#### Exercise aim:
This exercise asks for the whole listing to be restated exactly.

Top of Information supplied

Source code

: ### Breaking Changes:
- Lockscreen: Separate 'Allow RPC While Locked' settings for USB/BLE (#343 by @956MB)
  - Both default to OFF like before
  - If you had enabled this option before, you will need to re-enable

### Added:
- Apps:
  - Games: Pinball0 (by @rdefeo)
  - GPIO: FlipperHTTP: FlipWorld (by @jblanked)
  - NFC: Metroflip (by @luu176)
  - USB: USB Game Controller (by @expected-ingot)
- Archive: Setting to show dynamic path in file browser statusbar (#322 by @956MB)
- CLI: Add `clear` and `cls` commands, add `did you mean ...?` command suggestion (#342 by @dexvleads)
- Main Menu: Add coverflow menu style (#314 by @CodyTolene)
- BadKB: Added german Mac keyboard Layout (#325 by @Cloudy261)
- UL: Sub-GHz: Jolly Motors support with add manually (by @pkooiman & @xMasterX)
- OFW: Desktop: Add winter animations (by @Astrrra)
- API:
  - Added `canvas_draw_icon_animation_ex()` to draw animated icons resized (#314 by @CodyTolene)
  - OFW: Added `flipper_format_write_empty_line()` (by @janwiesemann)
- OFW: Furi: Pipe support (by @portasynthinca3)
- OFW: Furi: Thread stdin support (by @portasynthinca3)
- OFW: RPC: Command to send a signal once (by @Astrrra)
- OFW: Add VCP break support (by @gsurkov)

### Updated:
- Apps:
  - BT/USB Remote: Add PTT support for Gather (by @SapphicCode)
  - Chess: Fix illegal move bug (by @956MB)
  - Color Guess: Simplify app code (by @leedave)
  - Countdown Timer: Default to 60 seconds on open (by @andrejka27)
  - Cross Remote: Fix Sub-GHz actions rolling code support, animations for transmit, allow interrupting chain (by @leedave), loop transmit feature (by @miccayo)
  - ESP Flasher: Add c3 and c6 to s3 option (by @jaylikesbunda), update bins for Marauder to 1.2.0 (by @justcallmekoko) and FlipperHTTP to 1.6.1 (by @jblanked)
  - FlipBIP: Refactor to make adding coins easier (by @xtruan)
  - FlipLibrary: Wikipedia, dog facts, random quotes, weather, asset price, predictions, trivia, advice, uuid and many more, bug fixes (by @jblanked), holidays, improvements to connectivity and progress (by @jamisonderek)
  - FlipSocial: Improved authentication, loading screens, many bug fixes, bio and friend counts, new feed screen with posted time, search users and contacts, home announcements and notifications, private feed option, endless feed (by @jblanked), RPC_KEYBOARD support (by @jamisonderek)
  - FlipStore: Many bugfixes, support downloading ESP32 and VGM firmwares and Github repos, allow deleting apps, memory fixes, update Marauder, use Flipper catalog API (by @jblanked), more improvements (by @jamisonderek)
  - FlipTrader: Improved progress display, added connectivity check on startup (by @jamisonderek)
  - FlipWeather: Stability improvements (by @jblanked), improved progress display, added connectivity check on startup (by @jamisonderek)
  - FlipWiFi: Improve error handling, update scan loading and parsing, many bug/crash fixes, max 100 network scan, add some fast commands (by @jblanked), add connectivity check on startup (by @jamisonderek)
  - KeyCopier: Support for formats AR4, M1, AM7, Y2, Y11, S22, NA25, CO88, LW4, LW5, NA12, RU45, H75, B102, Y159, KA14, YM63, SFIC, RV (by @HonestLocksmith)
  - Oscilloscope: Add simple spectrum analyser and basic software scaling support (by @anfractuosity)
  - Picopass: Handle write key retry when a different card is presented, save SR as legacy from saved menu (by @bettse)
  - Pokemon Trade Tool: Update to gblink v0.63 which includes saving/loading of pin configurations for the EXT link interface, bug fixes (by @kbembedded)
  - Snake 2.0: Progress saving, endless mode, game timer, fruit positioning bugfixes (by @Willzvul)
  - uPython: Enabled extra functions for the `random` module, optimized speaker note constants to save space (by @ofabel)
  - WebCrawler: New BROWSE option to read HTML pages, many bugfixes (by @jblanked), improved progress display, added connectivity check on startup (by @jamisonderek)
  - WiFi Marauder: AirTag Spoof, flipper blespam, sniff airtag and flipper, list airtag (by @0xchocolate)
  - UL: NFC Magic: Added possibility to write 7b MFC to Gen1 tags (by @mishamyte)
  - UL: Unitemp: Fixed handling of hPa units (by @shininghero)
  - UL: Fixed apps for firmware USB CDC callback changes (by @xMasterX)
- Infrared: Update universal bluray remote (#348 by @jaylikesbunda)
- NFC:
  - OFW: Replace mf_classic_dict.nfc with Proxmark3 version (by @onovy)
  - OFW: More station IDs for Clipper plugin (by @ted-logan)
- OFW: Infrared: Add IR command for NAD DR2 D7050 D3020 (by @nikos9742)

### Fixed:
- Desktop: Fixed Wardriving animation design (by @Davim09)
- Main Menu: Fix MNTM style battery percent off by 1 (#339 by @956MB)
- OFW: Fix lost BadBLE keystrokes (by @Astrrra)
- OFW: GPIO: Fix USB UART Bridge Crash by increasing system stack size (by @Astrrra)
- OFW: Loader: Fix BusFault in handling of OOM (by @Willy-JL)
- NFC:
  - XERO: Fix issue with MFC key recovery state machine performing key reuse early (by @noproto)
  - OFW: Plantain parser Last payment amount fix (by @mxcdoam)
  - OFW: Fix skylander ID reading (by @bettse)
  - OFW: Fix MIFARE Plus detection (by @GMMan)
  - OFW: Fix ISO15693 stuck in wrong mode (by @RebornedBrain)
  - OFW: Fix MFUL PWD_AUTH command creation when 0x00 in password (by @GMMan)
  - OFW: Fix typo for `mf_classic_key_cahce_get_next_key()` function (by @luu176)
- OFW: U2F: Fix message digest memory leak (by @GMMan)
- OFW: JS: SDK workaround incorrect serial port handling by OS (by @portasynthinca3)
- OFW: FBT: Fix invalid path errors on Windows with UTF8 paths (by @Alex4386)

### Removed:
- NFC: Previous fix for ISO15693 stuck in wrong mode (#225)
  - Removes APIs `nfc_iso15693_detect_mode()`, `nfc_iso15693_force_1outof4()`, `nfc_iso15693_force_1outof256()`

Bottom of Information supplied

#### Task result:
Source code

: ### Breaking Changes:
- Lockscreen: Separate 'Allow RPC While Locked' settings for USB/BLE (#343 by @956MB)
  - Both default to OFF like before
  - If you had enabled this option before, you will need to re-enable

### Added:
- Apps:
  - Games: Pinball0 (by @rdefeo)
  - GPIO: FlipperHTTP: FlipWorld (by @jblanked)
  - NFC: Metroflip (by @luu176)
  - USB: USB Game Controller (by @expected-ingot)
- Archive: Setting to show dynamic path in file browser statusbar (#322 by @956MB)
- CLI: Add `clear` and `cls` commands, add `did you mean ...?` command suggestion (#342 by @dexvleads)
- Main Menu: Add coverflow menu style (#314 by @CodyTolene)
- BadKB: Added german Mac keyboard Layout (#325 by @Cloudy261)
- UL: Sub-GHz: Jolly Motors support with add manually (by @pkooiman & @xMasterX)
- OFW: Desktop: Add winter animations (by @Astrrra)
- API:
  - Added `canvas_draw_icon_animation_ex()` to draw animated icons resized (#314 by @CodyTolene)
  - OFW: Added `flipper_format_write_empty_line()` (by @janwiesemann)
- OFW: Furi: Pipe support (by @portasynthinca3)
- OFW: Furi: Thread stdin support (by @portasynthinca3)
- OFW: RPC: Command to send a signal once (by @Astrrra)
- OFW: Add VCP break support (by @gsurkov)

### Updated:
- Apps:
  - BT/USB Remote: Add PTT support for Gather (by @SapphicCode)
  - Chess: Fix illegal move bug (by @956MB)
  - Color Guess: Simplify app code (by @leedave)
  - Countdown Timer: Default to 60 seconds on open (by @andrejka27)
  - Cross Remote: Fix Sub-GHz actions rolling code support, animations for transmit, allow interrupting chain (by @leedave), loop transmit feature (by @miccayo)
  - ESP Flasher: Add c3 and c6 to s3 option (by @jaylikesbunda), update bins for Marauder to 1.2.0 (by @justcallmekoko) and FlipperHTTP to 1.6.1 (by @jblanked)
  - FlipBIP: Refactor to make adding coins easier (by @xtruan)
  - FlipLibrary: Wikipedia, dog facts, random quotes, weather, asset price, predictions, trivia, advice, uuid and many more, bug fixes (by @jblanked), holidays, improvements to connectivity and progress (by @jamisonderek)
  - FlipSocial: Improved authentication, loading screens, many bug fixes, bio and friend counts, new feed screen with posted time, search users and contacts, home announcements and notifications, private feed option, endless feed (by @jblanked), RPC_KEYBOARD support (by @jamisonderek)
  - FlipStore: Many bugfixes, support downloading ESP32 and VGM firmwares and Github repos, allow deleting apps, memory fixes, update Marauder, use Flipper catalog API (by @jblanked), more improvements (by @jamisonderek)
  - FlipTrader: Improved progress display, added connectivity check on startup (by @jamisonderek)
  - FlipWeather: Stability improvements (by @jblanked), improved progress display, added connectivity check on startup (by @jamisonderek)
  - FlipWiFi: Improve error handling, update scan loading and parsing, many bug/crash fixes, max 100 network scan, add some fast commands (by @jblanked), add connectivity check on startup (by @jamisonderek)
  - KeyCopier: Support for formats AR4, M1, AM7, Y2, Y11, S22, NA25, CO88, LW4, LW5, NA12, RU45, H75, B102, Y159, KA14, YM63, SFIC, RV (by @HonestLocksmith)
  - Oscilloscope: Add simple spectrum analyser and basic software scaling support (by @anfractuosity)
  - Picopass: Handle write key retry when a different card is presented, save SR as legacy from saved menu (by @bettse)
  - Pokemon Trade Tool: Update to gblink v0.63 which includes saving/loading of pin configurations for the EXT link interface, bug fixes (by @kbembedded)
  - Snake 2.0: Progress saving, endless mode, game timer, fruit positioning bugfixes (by @Willzvul)
  - uPython: Enabled extra functions for the `random` module, optimized speaker note constants to save space (by @ofabel)
  - WebCrawler: New BROWSE option to read HTML pages, many bugfixes (by @jblanked), improved progress display, added connectivity check on startup (by @jamisonderek)
  - WiFi Marauder: AirTag Spoof, flipper blespam, sniff airtag and flipper, list airtag (by @0xchocolate)
  - UL: NFC Magic: Added possibility to write 7b MFC to Gen1 tags (by @mishamyte)
  - UL: Unitemp: Fixed handling of hPa units (by @shininghero)
  - UL: Fixed apps for firmware USB CDC callback changes (by @xMasterX)
- Infrared: Update universal bluray remote (#348 by @jaylikesbunda)
- NFC:
  - OFW: Replace mf_classic_dict.nfc with Proxmark3 version (by @onovy)
  - OFW: More station IDs for Clipper plugin (by @ted-logan)
- OFW: Infrared: Add IR command for NAD DR2 D7050 D3020 (by @nikos9742)

### Fixed:
- Desktop: Fixed Wardriving animation design (by @Davim09)
- Main Menu: Fix MNTM style battery percent off by 1 (#339 by @956MB)
- OFW: Fix lost BadBLE keystrokes (by @Astrrra)
- OFW: GPIO: Fix USB UART Bridge Crash by increasing system stack size (by @Astrrra)
- OFW: Loader: Fix BusFault in handling of OOM (by @Willy-JL)
- NFC:
  - XERO: Fix issue with MFC key recovery state machine performing key reuse early (by @noproto)
  - OFW: Plantain parser Last payment amount fix (by @mxcdoam)
  - OFW: Fix skylander ID reading (by @bettse)
  - OFW: Fix MIFARE Plus detection (by @GMMan)
  - OFW: Fix ISO15693 stuck in wrong mode (by @RebornedBrain)
  - OFW: Fix MFUL PWD_AUTH command creation when 0x00 in password (by @GMMan)
  - OFW: Fix typo for `mf_classic_key_cahce_get_next_key()` function (by @luu176)
- OFW: U2F: Fix message digest memory leak (by @GMMan)
- OFW: JS: SDK workaround incorrect serial port handling by OS (by @portasynthinca3)
- OFW: FBT: Fix invalid path errors on Windows with UTF8 paths (by @Alex4386)

### Removed:
- NFC: Previous fix for ISO15693 stuck in wrong mode (#225)
  - Removes APIs `nfc_iso15693_detect_mode()`, `nfc_iso15693_force_1outof4()`, `nfc_iso15693_force_1outof256()`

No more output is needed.